------ Raw data ------

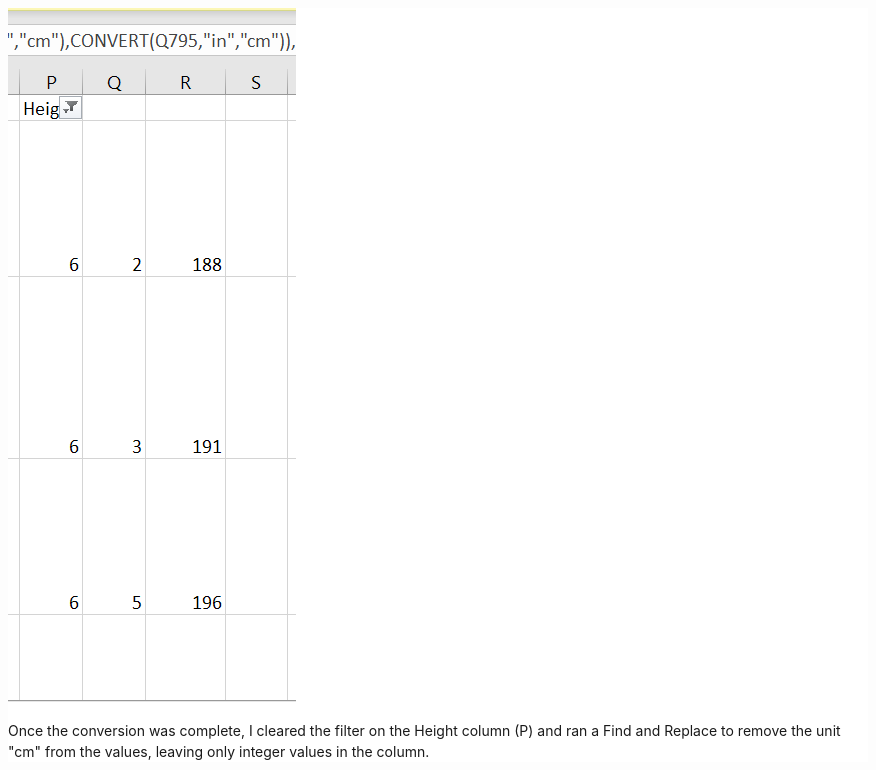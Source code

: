 ![](IMG12.png)

Once the conversion was complete, I cleared the filter on the Height column (P) and ran a Find and Replace to remove the unit "cm" from the values, leaving only integer values in the column.
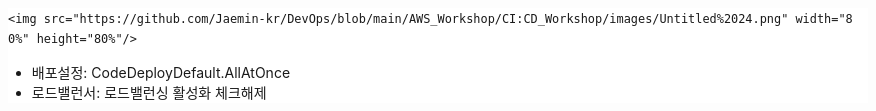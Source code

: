     <img src="https://github.com/Jaemin-kr/DevOps/blob/main/AWS_Workshop/CI:CD_Workshop/images/Untitled%2024.png" width="80%" height="80%"/>
    
- 배포설정: CodeDeployDefault.AllAtOnce
- 로드밸런서: 로드밸런싱 활성화 체크해제
    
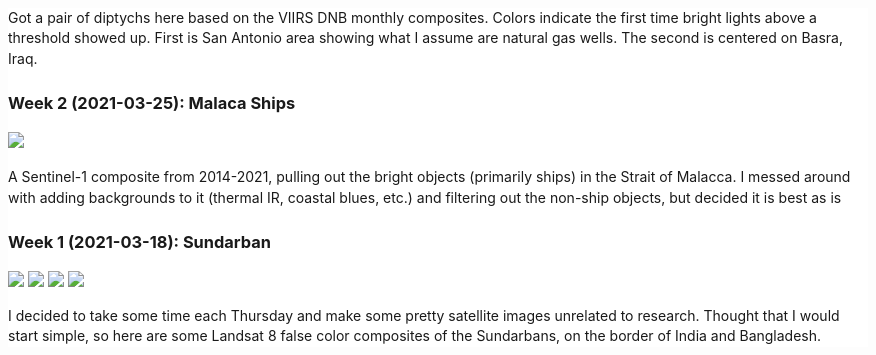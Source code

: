 Got a pair of diptychs here based on the VIIRS DNB monthly composites. Colors indicate the first time bright lights above a threshold showed up. First is San Antonio area showing what I assume are natural gas wells. The second is centered on Basra, Iraq.


### Week 2 (2021-03-25): Malaca Ships

<img style="float: center;" width=800 src="/docs/assets/eo_art/2021_03_25/malaca_ships_sar.png">

A Sentinel-1 composite from 2014-2021, pulling out the bright objects (primarily ships) in the Strait of Malacca. I messed around with adding backgrounds to it (thermal IR, coastal blues, etc.) and filtering out the non-ship objects, but decided it is best as is

### Week 1 (2021-03-18): Sundarban

<img style="float: center;" width=800 src="/docs/assets/eo_art/2021_03_18/1_greenpurple_2_NDVI_4.png">

<img style="float: center;" width=800 src="/docs/assets/eo_art/2021_03_18/2_yellowultra_4_3_1.png">

<img style="float: center;" width=800 src="/docs/assets/eo_art/2021_03_18/3_blues_1_2_3.png">

<img style="float: center;" width=800 src="/docs/assets/eo_art/2021_03_18/4_fire_5_6_7.png">

I decided to take some time each Thursday and make some pretty satellite images unrelated to research. Thought that I would start simple, so here are some Landsat 8 false color composites of the Sundarbans, on the border of India and Bangladesh.

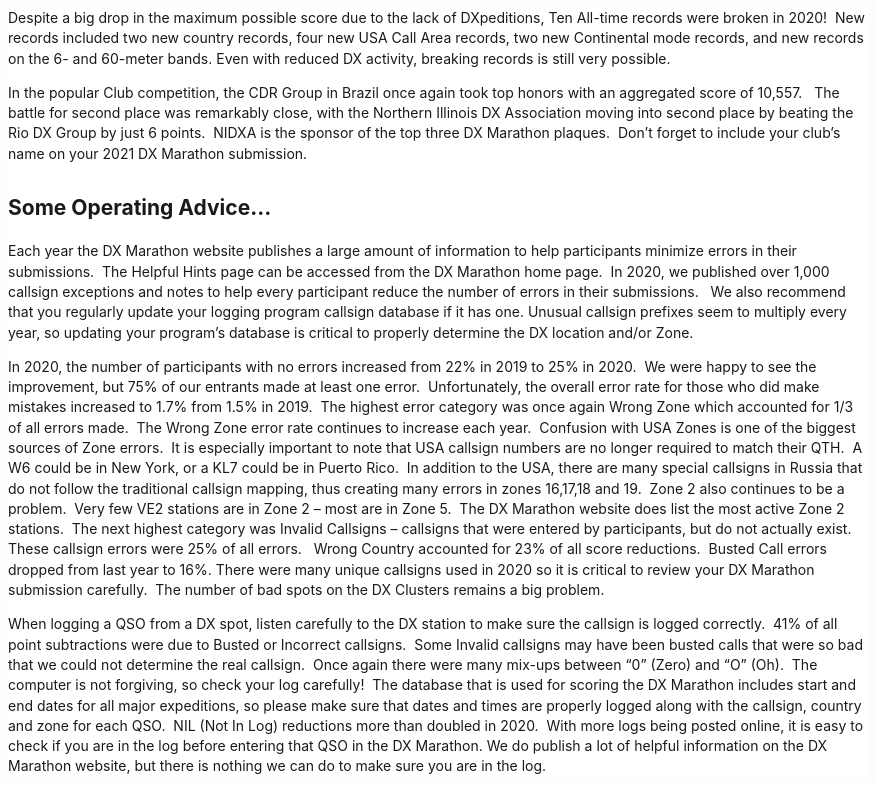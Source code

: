 Despite a big
	drop in the maximum possible score due to the lack of DXpeditions, Ten
	All-time records were broken in 2020!&nbsp; New records included two new country
	records, four new USA Call Area records, two new Continental mode records,
	and new records on the 6- and 60-meter bands. Even with reduced DX activity,
	breaking records is still very possible.&nbsp;&nbsp;

In the popular
	Club competition, the CDR Group in Brazil once again took top honors with an
	aggregated score of 10,557.&nbsp; &nbsp;The battle for second place was remarkably
	close, with the Northern Illinois DX Association moving into second place by
	beating the Rio DX Group by just 6 points.&nbsp; NIDXA is the sponsor of the top
	three DX Marathon plaques. &nbsp;Don’t forget to include your club’s name on your
	2021 DX Marathon submission.

## Some	Operating Advice…

Each year the DX
	Marathon website publishes a large amount of information to help
	participants minimize errors in their submissions.&nbsp; The Helpful Hints page
	can be accessed from the DX Marathon home page.&nbsp; In 2020, we published over
	1,000 callsign exceptions and notes to help every participant reduce the
	number of errors in their submissions.&nbsp;&nbsp; We also recommend that you
	regularly update your logging program callsign database if it has one.
	Unusual callsign prefixes seem to multiply every year, so updating your
	program’s database is critical to properly determine the DX location and/or
	Zone.

  In 2020, the
	number of participants with no errors increased from 22% in 2019 to 25% in
	2020.&nbsp; We were happy to see the improvement, but 75% of our entrants made at
	least one error. &nbsp;Unfortunately, the overall error rate for those who did
	make mistakes increased to 1.7% from 1.5% in 2019.&nbsp; The highest error
	category was once again Wrong Zone which accounted for 1/3 of all errors
	made.&nbsp; The Wrong Zone error rate continues to increase each year.&nbsp; Confusion
	with USA Zones is one of the biggest sources of Zone errors.&nbsp; It is
	especially important to note that USA callsign numbers are no longer
	required to match their QTH.&nbsp; A W6 could be in New York, or a KL7 could be
	in Puerto Rico.&nbsp; In addition to the USA, there are many special callsigns in
	Russia that do not follow the traditional callsign mapping, thus creating
	many errors in zones 16,17,18 and 19.&nbsp; Zone 2 also continues to be a
	problem.&nbsp; Very few VE2 stations are in Zone 2 – most are in Zone 5.&nbsp; The DX
	Marathon website does list the most active Zone 2 stations. &nbsp;The next
	highest category was Invalid Callsigns – callsigns that were entered by
	participants, but do not actually exist.&nbsp; These callsign errors were 25% of
	all errors.&nbsp;&nbsp; Wrong Country accounted for 23% of all score reductions.&nbsp;
	Busted Call errors dropped from last year to 16%. There were many unique
	callsigns used in 2020 so it is critical to review your DX Marathon
	submission carefully.&nbsp; The number of bad spots on the DX Clusters remains a
	big problem.

When logging a
	QSO from a DX spot, listen carefully to the DX station to make sure the
	callsign is logged correctly.&nbsp; 41% of all point subtractions were due to
	Busted or Incorrect callsigns. &nbsp;Some Invalid callsigns may have been busted
	calls that were so bad that we could not determine the real callsign.&nbsp; Once
	again there were many mix-ups between “0” (Zero) and “O” (Oh).&nbsp; The computer
	is not forgiving, so check your log carefully!&nbsp; The database that is used
	for scoring the DX Marathon includes start and end dates for all major
	expeditions, so please make sure that dates and times are properly logged
	along with the callsign, country and zone for each QSO.&nbsp; NIL (Not In Log)
	reductions more than doubled in 2020.&nbsp; With more logs being posted online,
	it is easy to check if you are in the log before entering that QSO in the DX
	Marathon. We do publish a lot of helpful information on the DX Marathon
	website, but there is nothing we can do to make sure you are in the log.&nbsp;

------

§ **Directions for this task**
Please make an exact copy of the lines above from the line with "Russia that do" through the line with "again there were", both ends included.

§ **Exercise response**
	Russia that do not follow the traditional callsign mapping, thus creating
	many errors in zones 16,17,18 and 19.&nbsp; Zone 2 also continues to be a
	problem.&nbsp; Very few VE2 stations are in Zone 2 – most are in Zone 5.&nbsp; The DX
	Marathon website does list the most active Zone 2 stations. &nbsp;The next
	highest category was Invalid Callsigns – callsigns that were entered by
	participants, but do not actually exist.&nbsp; These callsign errors were 25% of
	all errors.&nbsp;&nbsp; Wrong Country accounted for 23% of all score reductions.&nbsp;
	Busted Call errors dropped from last year to 16%. There were many unique
	callsigns used in 2020 so it is critical to review your DX Marathon
	submission carefully.&nbsp; The number of bad spots on the DX Clusters remains a
	big problem.

When logging a
	QSO from a DX spot, listen carefully to the DX station to make sure the
	callsign is logged correctly.&nbsp; 41% of all point subtractions were due to
	Busted or Incorrect callsigns. &nbsp;Some Invalid callsigns may have been busted
	calls that were so bad that we could not determine the real callsign.&nbsp; Once
	again there were many mix-ups between “0” (Zero) and “O” (Oh).&nbsp; The computer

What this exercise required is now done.